→ **Problem**: Scan the listing below. Report each line that includes "footnotesize".

:: Provided entries ::

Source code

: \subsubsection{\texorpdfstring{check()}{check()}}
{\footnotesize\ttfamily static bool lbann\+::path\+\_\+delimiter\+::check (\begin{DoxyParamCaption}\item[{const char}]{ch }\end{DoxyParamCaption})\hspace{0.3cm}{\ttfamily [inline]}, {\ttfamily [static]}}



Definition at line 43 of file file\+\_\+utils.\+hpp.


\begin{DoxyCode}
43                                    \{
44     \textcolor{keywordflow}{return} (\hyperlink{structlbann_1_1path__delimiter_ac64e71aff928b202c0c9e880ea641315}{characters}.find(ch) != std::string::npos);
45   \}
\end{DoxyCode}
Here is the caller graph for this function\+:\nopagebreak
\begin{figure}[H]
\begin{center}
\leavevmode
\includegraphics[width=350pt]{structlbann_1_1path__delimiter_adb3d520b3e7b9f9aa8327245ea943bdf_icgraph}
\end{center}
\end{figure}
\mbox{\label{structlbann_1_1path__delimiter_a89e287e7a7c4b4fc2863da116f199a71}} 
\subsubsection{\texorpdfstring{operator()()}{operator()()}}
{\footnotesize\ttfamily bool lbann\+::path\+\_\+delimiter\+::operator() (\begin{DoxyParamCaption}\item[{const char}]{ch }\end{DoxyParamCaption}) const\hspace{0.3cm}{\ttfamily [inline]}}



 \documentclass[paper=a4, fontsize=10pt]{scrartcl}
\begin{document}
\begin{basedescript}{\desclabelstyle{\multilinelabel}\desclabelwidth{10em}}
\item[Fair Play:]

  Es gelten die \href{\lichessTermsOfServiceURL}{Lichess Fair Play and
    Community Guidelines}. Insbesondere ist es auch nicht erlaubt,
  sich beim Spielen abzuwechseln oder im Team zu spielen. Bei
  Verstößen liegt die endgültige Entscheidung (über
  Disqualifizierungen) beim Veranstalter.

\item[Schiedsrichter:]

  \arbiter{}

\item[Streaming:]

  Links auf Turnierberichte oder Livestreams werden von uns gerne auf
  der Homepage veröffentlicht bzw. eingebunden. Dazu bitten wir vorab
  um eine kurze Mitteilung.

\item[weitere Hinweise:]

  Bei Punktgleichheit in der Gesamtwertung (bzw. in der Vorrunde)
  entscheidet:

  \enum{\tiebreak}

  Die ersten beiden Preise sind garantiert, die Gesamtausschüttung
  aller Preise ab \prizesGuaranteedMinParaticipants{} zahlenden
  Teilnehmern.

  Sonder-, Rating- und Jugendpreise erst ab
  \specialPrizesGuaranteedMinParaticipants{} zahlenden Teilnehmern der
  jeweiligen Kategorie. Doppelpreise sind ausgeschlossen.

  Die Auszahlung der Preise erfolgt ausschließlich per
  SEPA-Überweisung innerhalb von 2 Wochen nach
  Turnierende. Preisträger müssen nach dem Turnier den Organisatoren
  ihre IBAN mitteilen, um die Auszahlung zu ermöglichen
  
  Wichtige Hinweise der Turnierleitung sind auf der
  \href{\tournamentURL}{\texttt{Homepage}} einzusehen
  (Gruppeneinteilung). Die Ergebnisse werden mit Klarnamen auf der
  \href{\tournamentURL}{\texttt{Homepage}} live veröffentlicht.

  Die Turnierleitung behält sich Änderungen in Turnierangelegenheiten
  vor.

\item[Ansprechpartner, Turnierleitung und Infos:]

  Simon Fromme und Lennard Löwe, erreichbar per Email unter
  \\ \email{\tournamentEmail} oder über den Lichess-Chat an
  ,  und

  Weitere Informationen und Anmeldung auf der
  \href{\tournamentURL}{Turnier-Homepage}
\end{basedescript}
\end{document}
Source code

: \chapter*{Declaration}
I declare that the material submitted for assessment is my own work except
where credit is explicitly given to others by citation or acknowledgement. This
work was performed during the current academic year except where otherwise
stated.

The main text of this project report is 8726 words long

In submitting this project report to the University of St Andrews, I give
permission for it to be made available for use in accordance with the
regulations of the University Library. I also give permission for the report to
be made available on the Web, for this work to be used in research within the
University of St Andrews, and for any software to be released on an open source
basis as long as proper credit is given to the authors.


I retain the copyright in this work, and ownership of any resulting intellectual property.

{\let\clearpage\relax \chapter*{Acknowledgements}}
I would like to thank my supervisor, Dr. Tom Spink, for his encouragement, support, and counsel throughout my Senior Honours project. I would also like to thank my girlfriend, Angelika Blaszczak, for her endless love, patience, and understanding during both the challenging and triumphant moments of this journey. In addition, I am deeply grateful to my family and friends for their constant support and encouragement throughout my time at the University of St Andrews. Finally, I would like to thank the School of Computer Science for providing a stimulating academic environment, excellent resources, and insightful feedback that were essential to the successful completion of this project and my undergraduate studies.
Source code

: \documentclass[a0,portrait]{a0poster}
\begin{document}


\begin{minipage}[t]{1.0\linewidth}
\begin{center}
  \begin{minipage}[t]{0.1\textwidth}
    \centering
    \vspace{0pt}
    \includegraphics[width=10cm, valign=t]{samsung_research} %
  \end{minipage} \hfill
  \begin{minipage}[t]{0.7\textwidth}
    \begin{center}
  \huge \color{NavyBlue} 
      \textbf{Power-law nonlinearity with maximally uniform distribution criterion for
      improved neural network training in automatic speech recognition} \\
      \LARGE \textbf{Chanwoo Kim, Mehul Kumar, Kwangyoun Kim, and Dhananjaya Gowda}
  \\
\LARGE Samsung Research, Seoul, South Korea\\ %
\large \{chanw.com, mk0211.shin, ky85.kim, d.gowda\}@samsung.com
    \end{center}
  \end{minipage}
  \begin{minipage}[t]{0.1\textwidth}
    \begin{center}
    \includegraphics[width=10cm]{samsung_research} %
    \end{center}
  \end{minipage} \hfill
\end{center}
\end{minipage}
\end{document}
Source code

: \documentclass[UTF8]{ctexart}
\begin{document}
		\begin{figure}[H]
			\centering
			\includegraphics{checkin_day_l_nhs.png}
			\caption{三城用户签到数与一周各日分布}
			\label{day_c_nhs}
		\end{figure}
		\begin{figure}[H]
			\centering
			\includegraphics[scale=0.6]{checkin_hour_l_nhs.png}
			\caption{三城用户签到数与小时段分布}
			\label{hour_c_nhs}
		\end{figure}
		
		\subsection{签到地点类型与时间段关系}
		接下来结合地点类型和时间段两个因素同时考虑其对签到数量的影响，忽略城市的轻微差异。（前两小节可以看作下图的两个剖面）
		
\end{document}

:::

→ **Solution for this exercise**:
{\footnotesize\ttfamily static bool lbann\+::path\+\_\+delimiter\+::check (\begin{DoxyParamCaption}\item[{const char}]{ch }\end{DoxyParamCaption})\hspace{0.3cm}{\ttfamily [inline]}, {\ttfamily [static]}}
{\footnotesize\ttfamily bool lbann\+::path\+\_\+delimiter\+::operator() (\begin{DoxyParamCaption}\item[{const char}]{ch }\end{DoxyParamCaption}) const\hspace{0.3cm}{\ttfamily [inline]}}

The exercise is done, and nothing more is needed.